Yesterday rode for 25 minutes in the arena. Worked on keeping him relaxed at the same time as requesting timely departs and halts.
I am feeling my way. Haven't yet looked at a Linda post about getting a connection with your horse. Did read that despite a horse doing the 7 games well it's more a going through the motions. The horse could still be focussed on the other horses or submitting because we've trained them to submit but without a connection. That's been my *problem* all along. Horses are smart. They'll do what needs to be done to get you to leave them alone - but is that what I want from our relationship? Balthazar submitting with no joy.
I occasionally get Balthazar from the paddock and take him for pick only, no work. But it's not every other day or anything like that. He must know when I'm coming to get him it means work. Still, like this morning, he usually gives a bit of a nicker (only for the carrot probably) and takes a step toward me. That's fine by me. Better than bolting in the opposite direction.
Today we went up Joe's Mountain. I dismounted and walked up so I wouldn't collect the huge spiders which make their web across the track. It's such a steep track with *jumps* of rock it wouldn't be fair, mid jump so to speak, to ask Balthazar to halt while I try and avoid one of those huge webs. Once we cleared the top I mounted up and we explored the newly bulldozed tracks. Much more relaxed about things. Me, I mean. I'm much more relaxed. So he wants to smell some manure or lick some reddish clay (wonder what trace mineral he's getting from that? Freya used to have a penchant for licking red clay too, so much so that she looked as though she was wearing badly applied lipstick), I don't have a problem with that - as long as he doesn't do it all the time. If I feel he's taking liberties I push him on.
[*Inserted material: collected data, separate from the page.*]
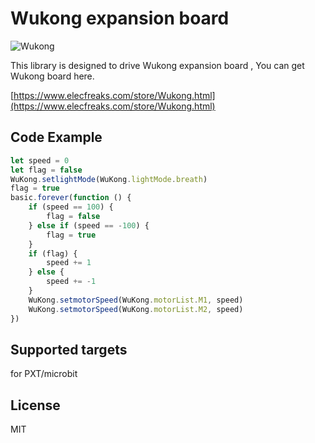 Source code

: # Wukong expansion board

![Wukong](.Wukong.jpg)

This library is designed to drive Wukong expansion board , You can get Wukong board here.

[https://www.elecfreaks.com/store/Wukong.html](https://www.elecfreaks.com/store/Wukong.html)

## Code Example
```JavaScript
let speed = 0
let flag = false
WuKong.setlightMode(WuKong.lightMode.breath)
flag = true
basic.forever(function () {
    if (speed == 100) {
        flag = false
    } else if (speed == -100) {
        flag = true
    }
    if (flag) {
        speed += 1
    } else {
        speed += -1
    }
    WuKong.setmotorSpeed(WuKong.motorList.M1, speed)
    WuKong.setmotorSpeed(WuKong.motorList.M2, speed)
})
```
## Supported targets
for PXT/microbit

## License
MIT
He breaks into a trot, that's okay as long as he comes back when asked.
One of the tracks not cleared by the bulldozer follows the fenceline halfway up the mountain. It girdles the mountain like a belt around a fat man's belly. It's can be challenging as the path is very narrow, only a goat track and on the eastern side it falls away sharply so that one misstep could bring us tumbling down.
It was so overgrown with lantana that I got off and broke branches to clear the way. Balthazar was a star. He waited patiently or walked forward when asked without crowding - and it was a tight squeeze for him. I was very proud of him and proud to call him friend. That quiet acceptance of being out with me, not fretting for the others, fretting to do something other than be where he was.
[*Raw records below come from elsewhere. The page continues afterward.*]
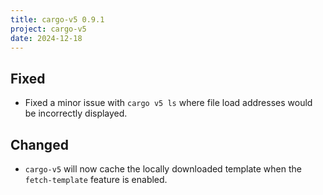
 ```yaml
---
title: cargo-v5 0.9.1
project: cargo-v5
date: 2024-12-18
---
```


## Fixed

- Fixed a minor issue with `cargo v5 ls` where file load addresses would be incorrectly displayed.

## Changed

- `cargo-v5` will now cache the locally downloaded template when the `fetch-template` feature is enabled.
On the way down that steep track, again dismounted, I asked him to walk behind me. There are places where he could walk beside me which he tried to do but if he did that then I wouldn't be able to concentrate on the spiders because I'd be trying to guide him down the safest track. So I asked, just once, for him to follow rather than walk beside. And he did.
It was such a lovely quiet uneventful ride. Felt more like two friends out enjoying a Sunday stroll. Despite the strolling he is getting a bit fitter, losing some grass belly, not that he had much, and coping better with the up and down geography of the terrain.